*EXERCISE INSTRUCTIONS*
Give the records again word for word. Leave every picture out.

*RECORDS PROVIDED*
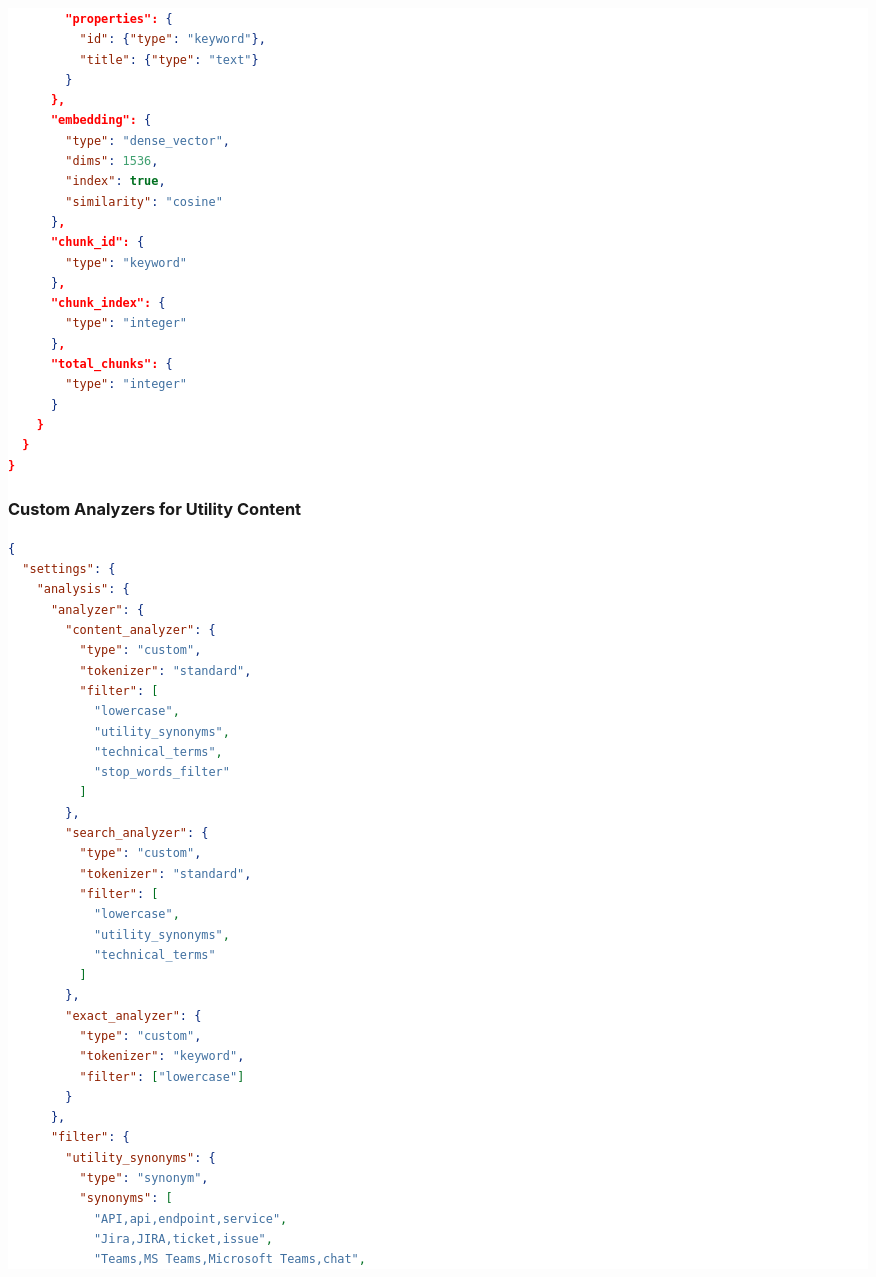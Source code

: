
 ```json
        "properties": {
          "id": {"type": "keyword"},
          "title": {"type": "text"}
        }
      },
      "embedding": {
        "type": "dense_vector",
        "dims": 1536,
        "index": true,
        "similarity": "cosine"
      },
      "chunk_id": {
        "type": "keyword"
      },
      "chunk_index": {
        "type": "integer"
      },
      "total_chunks": {
        "type": "integer"
      }
    }
  }
}
```

### Custom Analyzers for Utility Content
```json
{
  "settings": {
    "analysis": {
      "analyzer": {
        "content_analyzer": {
          "type": "custom",
          "tokenizer": "standard",
          "filter": [
            "lowercase",
            "utility_synonyms",
            "technical_terms",
            "stop_words_filter"
          ]
        },
        "search_analyzer": {
          "type": "custom", 
          "tokenizer": "standard",
          "filter": [
            "lowercase",
            "utility_synonyms",
            "technical_terms"
          ]
        },
        "exact_analyzer": {
          "type": "custom",
          "tokenizer": "keyword",
          "filter": ["lowercase"]
        }
      },
      "filter": {
        "utility_synonyms": {
          "type": "synonym",
          "synonyms": [
            "API,api,endpoint,service",
            "Jira,JIRA,ticket,issue",
            "Teams,MS Teams,Microsoft Teams,chat",
```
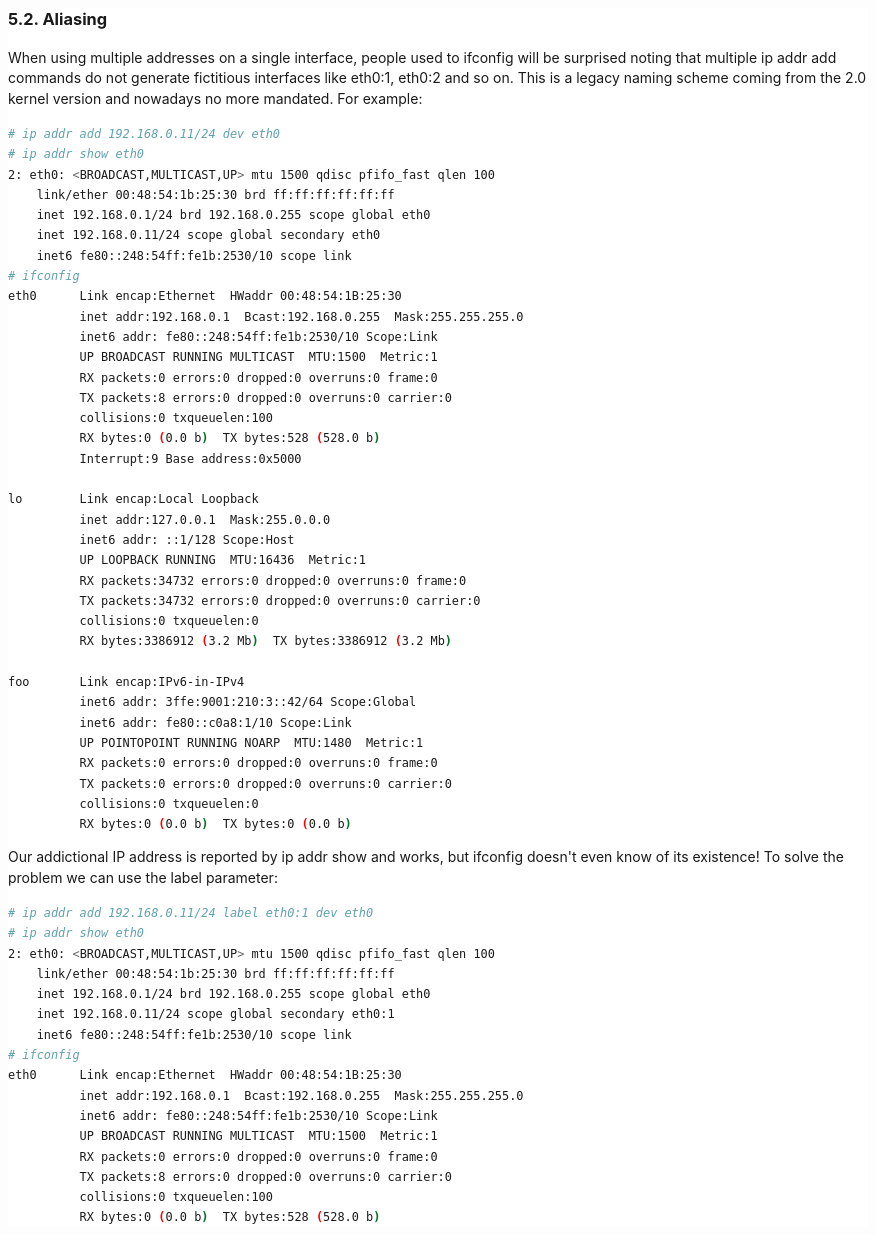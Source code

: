### 5.2. Aliasing

When using multiple addresses on a single interface, people used to ifconfig will be surprised noting that multiple ip addr add commands do not generate fictitious interfaces like eth0:1, eth0:2 and so on. This is a legacy naming scheme coming from the 2.0 kernel version and nowadays no more mandated. For example:

```sh
# ip addr add 192.168.0.11/24 dev eth0
# ip addr show eth0
2: eth0: <BROADCAST,MULTICAST,UP> mtu 1500 qdisc pfifo_fast qlen 100
    link/ether 00:48:54:1b:25:30 brd ff:ff:ff:ff:ff:ff
    inet 192.168.0.1/24 brd 192.168.0.255 scope global eth0
    inet 192.168.0.11/24 scope global secondary eth0
    inet6 fe80::248:54ff:fe1b:2530/10 scope link 
# ifconfig     
eth0      Link encap:Ethernet  HWaddr 00:48:54:1B:25:30  
          inet addr:192.168.0.1  Bcast:192.168.0.255  Mask:255.255.255.0
          inet6 addr: fe80::248:54ff:fe1b:2530/10 Scope:Link
          UP BROADCAST RUNNING MULTICAST  MTU:1500  Metric:1
          RX packets:0 errors:0 dropped:0 overruns:0 frame:0
          TX packets:8 errors:0 dropped:0 overruns:0 carrier:0
          collisions:0 txqueuelen:100 
          RX bytes:0 (0.0 b)  TX bytes:528 (528.0 b)
          Interrupt:9 Base address:0x5000 

lo        Link encap:Local Loopback  
          inet addr:127.0.0.1  Mask:255.0.0.0
          inet6 addr: ::1/128 Scope:Host
          UP LOOPBACK RUNNING  MTU:16436  Metric:1
          RX packets:34732 errors:0 dropped:0 overruns:0 frame:0
          TX packets:34732 errors:0 dropped:0 overruns:0 carrier:0
          collisions:0 txqueuelen:0 
          RX bytes:3386912 (3.2 Mb)  TX bytes:3386912 (3.2 Mb)

foo       Link encap:IPv6-in-IPv4  
          inet6 addr: 3ffe:9001:210:3::42/64 Scope:Global
          inet6 addr: fe80::c0a8:1/10 Scope:Link
          UP POINTOPOINT RUNNING NOARP  MTU:1480  Metric:1
          RX packets:0 errors:0 dropped:0 overruns:0 frame:0
          TX packets:0 errors:0 dropped:0 overruns:0 carrier:0
          collisions:0 txqueuelen:0 
          RX bytes:0 (0.0 b)  TX bytes:0 (0.0 b)
``` 

Our addictional IP address is reported by ip addr show and works, but ifconfig doesn't even know of its existence! To solve the problem we can use the label parameter:

```sh
# ip addr add 192.168.0.11/24 label eth0:1 dev eth0
# ip addr show eth0
2: eth0: <BROADCAST,MULTICAST,UP> mtu 1500 qdisc pfifo_fast qlen 100
    link/ether 00:48:54:1b:25:30 brd ff:ff:ff:ff:ff:ff
    inet 192.168.0.1/24 brd 192.168.0.255 scope global eth0
    inet 192.168.0.11/24 scope global secondary eth0:1
    inet6 fe80::248:54ff:fe1b:2530/10 scope link 
# ifconfig
eth0      Link encap:Ethernet  HWaddr 00:48:54:1B:25:30  
          inet addr:192.168.0.1  Bcast:192.168.0.255  Mask:255.255.255.0
          inet6 addr: fe80::248:54ff:fe1b:2530/10 Scope:Link
          UP BROADCAST RUNNING MULTICAST  MTU:1500  Metric:1
          RX packets:0 errors:0 dropped:0 overruns:0 frame:0
          TX packets:8 errors:0 dropped:0 overruns:0 carrier:0
          collisions:0 txqueuelen:100 
          RX bytes:0 (0.0 b)  TX bytes:528 (528.0 b)
```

*ANSWER TO THIS PROBLEM*
Source code

:
 ```json
        "properties": {
          "id": {"type": "keyword"},
          "title": {"type": "text"}
        }
      },
      "embedding": {
        "type": "dense_vector",
        "dims": 1536,
        "index": true,
        "similarity": "cosine"
      },
      "chunk_id": {
        "type": "keyword"
      },
      "chunk_index": {
        "type": "integer"
      },
      "total_chunks": {
        "type": "integer"
      }
    }
  }
}
```

### Custom Analyzers for Utility Content
```json
{
  "settings": {
    "analysis": {
      "analyzer": {
        "content_analyzer": {
          "type": "custom",
          "tokenizer": "standard",
          "filter": [
            "lowercase",
            "utility_synonyms",
            "technical_terms",
            "stop_words_filter"
          ]
        },
        "search_analyzer": {
          "type": "custom", 
          "tokenizer": "standard",
          "filter": [
            "lowercase",
            "utility_synonyms",
            "technical_terms"
          ]
        },
        "exact_analyzer": {
          "type": "custom",
          "tokenizer": "keyword",
          "filter": ["lowercase"]
        }
      },
      "filter": {
        "utility_synonyms": {
          "type": "synonym",
          "synonyms": [
            "API,api,endpoint,service",
            "Jira,JIRA,ticket,issue",
            "Teams,MS Teams,Microsoft Teams,chat",
```
Source code

:### 5.2. Aliasing

When using multiple addresses on a single interface, people used to ifconfig will be surprised noting that multiple ip addr add commands do not generate fictitious interfaces like eth0:1, eth0:2 and so on. This is a legacy naming scheme coming from the 2.0 kernel version and nowadays no more mandated. For example:

```sh
# ip addr add 192.168.0.11/24 dev eth0
# ip addr show eth0
2: eth0: <BROADCAST,MULTICAST,UP> mtu 1500 qdisc pfifo_fast qlen 100
    link/ether 00:48:54:1b:25:30 brd ff:ff:ff:ff:ff:ff
    inet 192.168.0.1/24 brd 192.168.0.255 scope global eth0
    inet 192.168.0.11/24 scope global secondary eth0
    inet6 fe80::248:54ff:fe1b:2530/10 scope link 
# ifconfig     
eth0      Link encap:Ethernet  HWaddr 00:48:54:1B:25:30  
          inet addr:192.168.0.1  Bcast:192.168.0.255  Mask:255.255.255.0
          inet6 addr: fe80::248:54ff:fe1b:2530/10 Scope:Link
          UP BROADCAST RUNNING MULTICAST  MTU:1500  Metric:1
          RX packets:0 errors:0 dropped:0 overruns:0 frame:0
          TX packets:8 errors:0 dropped:0 overruns:0 carrier:0
          collisions:0 txqueuelen:100 
          RX bytes:0 (0.0 b)  TX bytes:528 (528.0 b)
          Interrupt:9 Base address:0x5000 

lo        Link encap:Local Loopback  
          inet addr:127.0.0.1  Mask:255.0.0.0
          inet6 addr: ::1/128 Scope:Host
          UP LOOPBACK RUNNING  MTU:16436  Metric:1
          RX packets:34732 errors:0 dropped:0 overruns:0 frame:0
          TX packets:34732 errors:0 dropped:0 overruns:0 carrier:0
          collisions:0 txqueuelen:0 
          RX bytes:3386912 (3.2 Mb)  TX bytes:3386912 (3.2 Mb)

foo       Link encap:IPv6-in-IPv4  
          inet6 addr: 3ffe:9001:210:3::42/64 Scope:Global
          inet6 addr: fe80::c0a8:1/10 Scope:Link
          UP POINTOPOINT RUNNING NOARP  MTU:1480  Metric:1
          RX packets:0 errors:0 dropped:0 overruns:0 frame:0
          TX packets:0 errors:0 dropped:0 overruns:0 carrier:0
          collisions:0 txqueuelen:0 
          RX bytes:0 (0.0 b)  TX bytes:0 (0.0 b)
``` 

Our addictional IP address is reported by ip addr show and works, but ifconfig doesn't even know of its existence! To solve the problem we can use the label parameter:

```sh
# ip addr add 192.168.0.11/24 label eth0:1 dev eth0
# ip addr show eth0
2: eth0: <BROADCAST,MULTICAST,UP> mtu 1500 qdisc pfifo_fast qlen 100
    link/ether 00:48:54:1b:25:30 brd ff:ff:ff:ff:ff:ff
    inet 192.168.0.1/24 brd 192.168.0.255 scope global eth0
    inet 192.168.0.11/24 scope global secondary eth0:1
    inet6 fe80::248:54ff:fe1b:2530/10 scope link 
# ifconfig
eth0      Link encap:Ethernet  HWaddr 00:48:54:1B:25:30  
          inet addr:192.168.0.1  Bcast:192.168.0.255  Mask:255.255.255.0
          inet6 addr: fe80::248:54ff:fe1b:2530/10 Scope:Link
          UP BROADCAST RUNNING MULTICAST  MTU:1500  Metric:1
          RX packets:0 errors:0 dropped:0 overruns:0 frame:0
          TX packets:8 errors:0 dropped:0 overruns:0 carrier:0
          collisions:0 txqueuelen:100 
          RX bytes:0 (0.0 b)  TX bytes:528 (528.0 b)
```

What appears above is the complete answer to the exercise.